### ACTIVITY:
Hand back every line from the beginning of the data below through the line containing "vue 钩子函数 beforeCreated", word for word and free of pictures.

### SOURCE DATA:
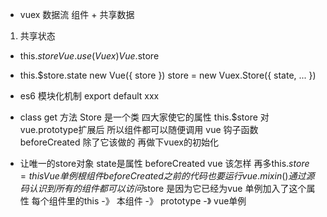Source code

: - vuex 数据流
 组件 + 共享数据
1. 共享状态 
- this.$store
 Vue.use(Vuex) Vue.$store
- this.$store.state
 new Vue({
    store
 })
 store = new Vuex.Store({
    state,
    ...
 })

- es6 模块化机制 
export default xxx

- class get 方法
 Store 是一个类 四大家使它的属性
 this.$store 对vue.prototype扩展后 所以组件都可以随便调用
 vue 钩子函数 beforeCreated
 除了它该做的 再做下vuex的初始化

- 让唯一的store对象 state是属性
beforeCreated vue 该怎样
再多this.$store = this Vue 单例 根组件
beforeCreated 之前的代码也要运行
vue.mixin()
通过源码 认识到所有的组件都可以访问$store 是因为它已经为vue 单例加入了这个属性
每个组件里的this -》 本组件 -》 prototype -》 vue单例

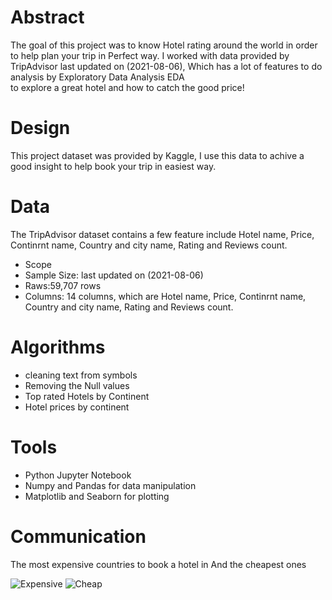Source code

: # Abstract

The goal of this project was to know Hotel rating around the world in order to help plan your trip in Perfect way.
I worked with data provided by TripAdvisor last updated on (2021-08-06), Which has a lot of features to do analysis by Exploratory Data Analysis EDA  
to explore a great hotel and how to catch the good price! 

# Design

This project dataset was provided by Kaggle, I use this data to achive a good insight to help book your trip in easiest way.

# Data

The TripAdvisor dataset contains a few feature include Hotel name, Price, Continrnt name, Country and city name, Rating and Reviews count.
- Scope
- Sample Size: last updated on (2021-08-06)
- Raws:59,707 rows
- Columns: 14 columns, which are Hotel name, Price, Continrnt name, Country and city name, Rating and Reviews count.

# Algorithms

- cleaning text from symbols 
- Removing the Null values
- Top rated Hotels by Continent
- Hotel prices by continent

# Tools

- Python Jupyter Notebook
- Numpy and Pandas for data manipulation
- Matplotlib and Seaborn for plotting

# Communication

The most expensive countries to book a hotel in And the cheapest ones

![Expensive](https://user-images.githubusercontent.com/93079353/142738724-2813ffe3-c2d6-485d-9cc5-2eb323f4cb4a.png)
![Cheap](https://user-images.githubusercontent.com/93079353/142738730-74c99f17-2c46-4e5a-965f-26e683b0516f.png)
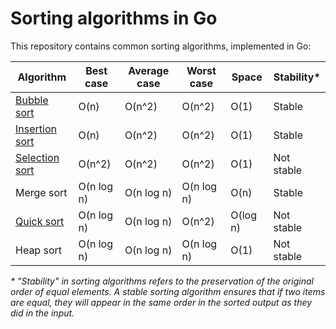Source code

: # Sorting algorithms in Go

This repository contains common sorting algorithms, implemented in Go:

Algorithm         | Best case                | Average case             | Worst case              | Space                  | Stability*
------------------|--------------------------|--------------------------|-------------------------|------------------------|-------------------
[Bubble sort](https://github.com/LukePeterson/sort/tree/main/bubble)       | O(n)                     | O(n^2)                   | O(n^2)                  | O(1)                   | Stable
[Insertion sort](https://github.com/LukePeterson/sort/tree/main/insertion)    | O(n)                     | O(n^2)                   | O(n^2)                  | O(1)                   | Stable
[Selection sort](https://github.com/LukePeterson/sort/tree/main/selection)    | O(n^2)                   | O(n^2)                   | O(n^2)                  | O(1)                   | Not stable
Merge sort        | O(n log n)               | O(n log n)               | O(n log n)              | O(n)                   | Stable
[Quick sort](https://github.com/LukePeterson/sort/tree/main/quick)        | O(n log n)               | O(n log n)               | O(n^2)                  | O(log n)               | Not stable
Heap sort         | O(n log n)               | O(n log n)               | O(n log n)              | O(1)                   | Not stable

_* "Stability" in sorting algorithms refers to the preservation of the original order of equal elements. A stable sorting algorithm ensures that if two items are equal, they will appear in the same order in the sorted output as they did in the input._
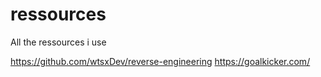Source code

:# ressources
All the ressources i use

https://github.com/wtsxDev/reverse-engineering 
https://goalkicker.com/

### SOLVED EXERCISE:
Source code

: - vuex 数据流
 组件 + 共享数据
1. 共享状态 
- this.$store
 Vue.use(Vuex) Vue.$store
- this.$store.state
 new Vue({
    store
 })
 store = new Vuex.Store({
    state,
    ...
 })

- es6 模块化机制 
export default xxx

- class get 方法
 Store 是一个类 四大家使它的属性
 this.$store 对vue.prototype扩展后 所以组件都可以随便调用
 vue 钩子函数 beforeCreated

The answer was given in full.